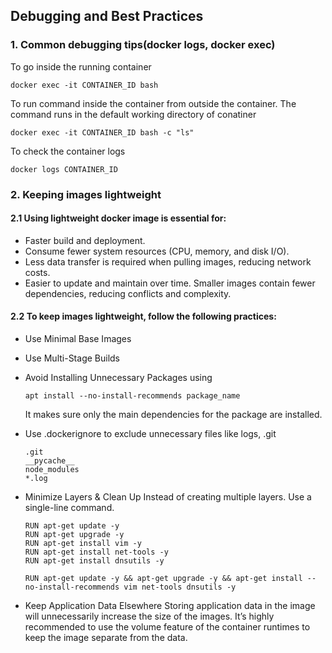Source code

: ## Debugging and Best Practices
### 1. Common debugging tips(docker logs, docker exec)

To go inside the running container
```
docker exec -it CONTAINER_ID bash
```
To run command inside the container from outside the container. The command runs in the default working directory of conatiner
```
docker exec -it CONTAINER_ID bash -c "ls"
```

To check the container logs
```
docker logs CONTAINER_ID
```
### 2. Keeping images lightweight
#### 2.1 Using lightweight docker image is essential for:
- Faster build and deployment.
- Consume fewer system resources (CPU, memory, and disk I/O).
- Less data transfer is required when pulling images, reducing network costs.
- Easier to update and maintain over time. Smaller images contain fewer dependencies, reducing conflicts and complexity.

#### 2.2 To keep images lightweight, follow the following practices:
- Use Minimal Base Images
- Use Multi-Stage Builds
- Avoid Installing Unnecessary Packages using
  ```
  apt install --no-install-recommends package_name
  ```
  It makes sure only the main dependencies for the package are installed.
- Use .dockerignore to exclude unnecessary files like logs, .git
  ```
  .git
  __pycache__
  node_modules
  *.log
  ```
- Minimize Layers & Clean Up
  Instead of creating multiple layers. Use a single-line command.

  ```
  RUN apt-get update -y
  RUN apt-get upgrade -y
  RUN apt-get install vim -y
  RUN apt-get install net-tools -y
  RUN apt-get install dnsutils -y
  ```
  
  ```
  RUN apt-get update -y && apt-get upgrade -y && apt-get install --no-install-recommends vim net-tools dnsutils -y
  ```
- Keep Application Data Elsewhere
  Storing application data in the image will unnecessarily increase the size of the images. It’s highly recommended to use the volume feature of the container runtimes to      keep the image separate from the data.




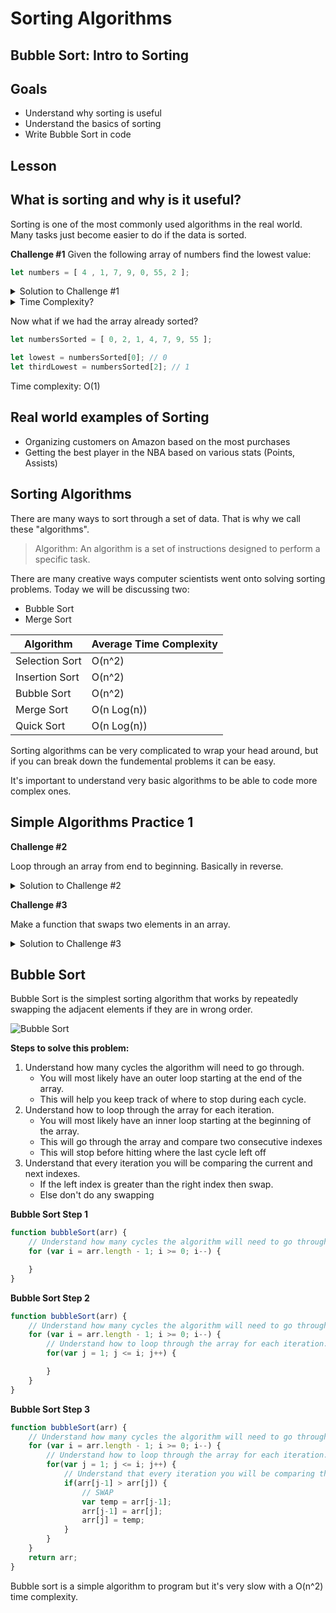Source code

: # Sorting Algorithms
## Bubble Sort: Intro to Sorting

## Goals
* Understand why sorting is useful
* Understand the basics of sorting
* Write Bubble Sort in code

## Lesson

## What is sorting and why is it useful?
Sorting is one of the most commonly used algorithms in the real world. Many tasks just become easier to do if the data is sorted. 

**Challenge #1** 
Given the following array of numbers find the lowest value:
```javascript
let numbers = [ 4 , 1, 7, 9, 0, 55, 2 ];
```
<details>
    <summary>Solution to Challenge #1</summary>

    let numbers = [ 4 , 1, 7, 9, 0, 55, 2 ];

    function lowestVal(arr) {
        let lowest = arr[0];
        for (let i = 1; i < arr.length; i++) {
            if (lowest > arr[i]) {
                lowest = arr[i];
            }
        }
        return lowest;
    }

    lowestVal(numbers); // Returns 0
</details>

<details>
    <summary>Time Complexity?</summary>
    O(n)
</details>

Now what if we had the array already sorted?
```javascript
let numbersSorted = [ 0, 2, 1, 4, 7, 9, 55 ];

let lowest = numbersSorted[0]; // 0
let thirdLowest = numbersSorted[2]; // 1
```
Time complexity: O(1)

## Real world examples of Sorting
- Organizing customers on Amazon based on the most purchases
- Getting the best player in the NBA based on various stats (Points, Assists)

## Sorting Algorithms

There are many ways to sort through a set of data. That is why we call these "algorithms". 
> Algorithm: An algorithm is a set of instructions designed to perform a specific task. 

There are many creative ways computer scientists went onto solving sorting problems. Today we will be discussing two:
- Bubble Sort
- Merge Sort

|Algorithm| Average Time Complexity |
|--|--|
| Selection Sort | O(n^2) |
| Insertion Sort | O(n^2) |
| Bubble Sort | O(n^2) |
| Merge Sort | O(n Log(n)) |
| Quick Sort | O(n Log(n)) |

Sorting algorithms can be very complicated to wrap your head around, but if you can break down the fundemental problems it can be easy. 

It's important to understand very basic algorithms to be able to code more complex ones. 

## Simple Algorithms Practice 1

**Challenge #2**

Loop through an array from end to beginning. Basically in reverse.
<details>
    <summary>Solution to Challenge #2</summary>

```javascript
let numbers = [ 4 , 1, 7, 9, 0, 55, 2 ];

function loopReverse(arr) {
    for (let i = arr.length - 1; i >= 0; i--) {
        console.log(arr[i]);
    }
}

loopReverse(numbers); 
```

</details>

**Challenge #3**

Make a function that swaps two elements in an array.
<details>
    <summary>Solution to Challenge #3</summary>

```javascript
let numbers = [ 4 , 1, 7, 9, 0, 55, 2 ];

function swap(arr, i, j) {
    let temp = arr[i];
    arr[i] = arr[j];
    arr[j] = temp;
}

swap(numbers, 0, 3); 
console.log(numbers);
```

</details>

## Bubble Sort
Bubble Sort is the simplest sorting algorithm that works by repeatedly swapping the adjacent elements if they are in wrong order.

![Bubble Sort](https://upload.wikimedia.org/wikipedia/commons/c/c8/Bubble-sort-example-300px.gif)

**Steps to solve this problem:**
1. Understand how many cycles the algorithm will need to go through.
    - You will most likely have an outer loop starting at the end of the array.
    - This will help you keep track of where to stop during each cycle. 
2. Understand how to loop through the array for each iteration.
    - You will most likely have an inner loop starting at the beginning of the array.
    - This will go through the array and compare two consecutive indexes
    - This will stop before hitting where the last cycle left off
3. Understand that every iteration you will be comparing the current and next indexes. 
    - If the left index is greater than the right index then swap. 
    - Else don't do any swapping 

**Bubble Sort Step 1**
```javascript
function bubbleSort(arr) {
    // Understand how many cycles the algorithm will need to go through.
    for (var i = arr.length - 1; i >= 0; i--) {

    }
}
```

**Bubble Sort Step 2**
```javascript
function bubbleSort(arr) {
    // Understand how many cycles the algorithm will need to go through.
    for (var i = arr.length - 1; i >= 0; i--) {
        // Understand how to loop through the array for each iteration.
        for(var j = 1; j <= i; j++) {

        }
    }
}
```

**Bubble Sort Step 3**
```javascript
function bubbleSort(arr) {
    // Understand how many cycles the algorithm will need to go through.
    for (var i = arr.length - 1; i >= 0; i--) {
        // Understand how to loop through the array for each iteration.
        for(var j = 1; j <= i; j++) {
            // Understand that every iteration you will be comparing the current and next indexes.
            if(arr[j-1] > arr[j]) {
                // SWAP
                var temp = arr[j-1];
                arr[j-1] = arr[j];
                arr[j] = temp;
            }
        }
    }
    return arr;
}
```

Bubble sort is a simple algorithm to program but it's very slow with a O(n^2) time complexity. 


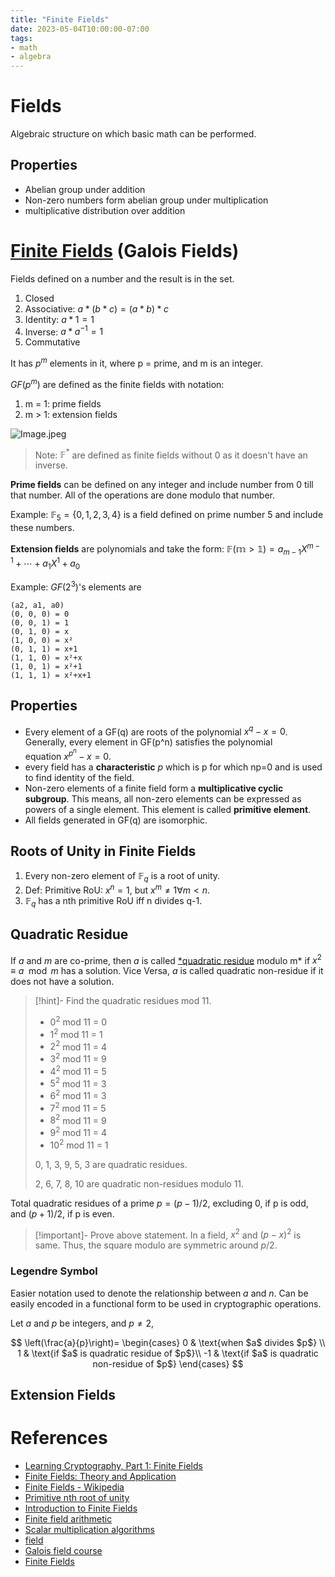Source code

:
 ```yaml
---
title: "Finite Fields"
date: 2023-05-04T10:00:00-07:00
tags:
- math
- algebra
---
```


# Fields

Algebraic structure on which basic math can be performed.

## Properties

- Abelian group under addition
- Non-zero numbers form abelian group under multiplication
- multiplicative distribution over addition

# [Finite Fields](https://en.wikipedia.org/wiki/Finite_field) (Galois Fields)

Fields defined on a number and the result is in the set.

1. Closed
2. Associative: $a*(b*c) = (a*b)*c$
3. Identity: $a*1 = 1$
4. Inverse: $a*a^{-1} = 1$
5. Commutative

It has $p^m$ elements in it, where p = prime, and m is an integer.

$GF(p^m)$ are defined as the finite fields with notation:

1. m = 1: prime fields
2. m > 1: extension fields

![Image.jpeg](https://miro.medium.com/max/1400/0*lp3NrLwr0fMyrBZc)

> Note: $\mathbb{F}^*$ are defined as finite fields without 0 as it doesn't have an inverse.

**Prime fields** can be defined on any integer and include number from 0 till that number. All of the operations are done modulo that number.

Example: $\mathbb{F}_{5} = \left\{0, 1, 2, 3, 4\right\}$ is a field defined on prime number 5 and include these numbers.

**Extension fields** are polynomials and take the form: $\mathbb{F(m > 1)} = a_{m-1}X^{m-1} + \cdots + a_1X^1 + a_0$

Example: $GF(2^3)$'s elements are

```other
(a2, a1, a0)
(0, 0, 0) = 0
(0, 0, 1) = 1
(0, 1, 0) = x
(1, 0, 0) = x²
(0, 1, 1) = x+1
(1, 1, 0) = x²+x
(1, 0, 1) = x²+1
(1, 1, 1) = x²+x+1
```

## Properties

- Every element of a GF(q) are roots of the polynomial $x^q-x=0$. Generally, every element in GF(p^n) satisfies the polynomial equation $x^{p^{n}}-x=0$.
- every field has a **characteristic** $p$ which is p for which np=0 and is used to find identity of the field.
- Non-zero elements of a finite field form a **multiplicative cyclic subgroup**. This means, all non-zero elements can be expressed as powers of a single element. This element is called **primitive element**.
- All fields generated in GF(q) are isomorphic.

## Roots of Unity in Finite Fields

1. Every non-zero element of $\mathbb{F}_{q}$ is a root of unity.
2. Def: Primitive RoU: $x^{n}=1$, but $x^{m}\neq{1} \forall m<n$.
3. $\mathbb{F}_{q}$ has a nth primitive RoU iff n divides q-1.

## Quadratic Residue

If $a$ and $m$ are co-prime, then $a$ is called [*quadratic residue](https://en.wikipedia.org/wiki/Quadratic_residue) modulo m* if $x^{2}\equiv a \mod{m}$ has a solution. Vice Versa, $a$ is called quadratic non-residue if it does not have a solution.

> [!hint]- Find the quadratic residues mod 11.
> - $0^2$ mod 11 = 0
> - $1^2$ mod 11 = 1
> - $2^2$ mod 11 = 4
> - $3^2$ mod 11 = 9
> - $4^2$ mod 11 = 5
> - $5^2$ mod 11 = 3
> - $6^2$ mod 11 = 3
> - $7^2$ mod 11 = 5
> - $8^2$ mod 11 = 9
> - $9^2$ mod 11 = 4
> - $10^2$ mod 11 = 1
>
> 0, 1, 3, 9, 5, 3 are quadratic residues.
>
> 2, 6, 7, 8, 10 are quadratic non-residues modulo 11.

Total quadratic residues of a prime $p=(p-1)/2$, excluding 0, if p is odd, and $(p+1)/2$, if p is even.

> [!important]- Prove above statement.
> In a field, $x^2$ and $(p-x)^2$ is same. Thus, the square modulo are symmetric around $p/2$.

### Legendre Symbol

Easier notation used to denote the relationship between $a$ and $n$. Can be easily encoded in a functional form to be used in cryptographic operations.

Let $a$ and $p$ be integers, and $p\neq 2$,

$$
\left(\frac{a}{p}\right)=
\begin{cases}
0 & \text{when $a$ divides $p$} \\
1 & \text{if $a$ is quadratic residue of $p$}\\
-1 & \text{if $a$ is quadratic non-residue of $p$}
\end{cases}
$$

## Extension Fields

# References

- [Learning Cryptography, Part 1: Finite Fields](https://medium.loopring.io/learning-cryptography-finite-fields-ced3574a53fe)
- [Finite Fields: Theory and Application](https://www.cantorsparadise.com/the-theory-and-applications-of-finite-fields-e78844896eaa)
- [Finite Fields - Wikipedia]()
- [Primitive nth root of unity](https://www.csd.uwo.ca/~mmorenom/CS874/Lectures/Newton2Hensel.html/node9.html)
- [Introduction to Finite Fields](https://web.stanford.edu/~marykw/classes/CS250_W19/readings/Forney_Introduction_to_Finite_Fields.pdf)
- [Finite field arithmetic](https://cryptojedi.org/peter/data/eccss-20130911a.pdf)
- [Scalar multiplication algorithms](https://cryptojedi.org/peter/data/eccss-20130911b.pdf)
- [field](https://research.swtch.com/field)
- [Galois field course](https://mathweb.ucsd.edu/~jmckerna/Teaching/16-17/Winter/200B/)
- [Finite Fields](https://kconrad.math.uconn.edu/blurbs/galoistheory/finitefields.pdf)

——————

*Problem*
Filter the records above for lines containing the word "zero", and copy those lines.

*Output below*
- Non-zero numbers form abelian group under multiplication
- Non-zero elements of a finite field form a **multiplicative cyclic subgroup**. This means, all non-zero elements can be expressed as powers of a single element. This element is called **primitive element**.
1. Every non-zero element of $\mathbb{F}_{q}$ is a root of unity.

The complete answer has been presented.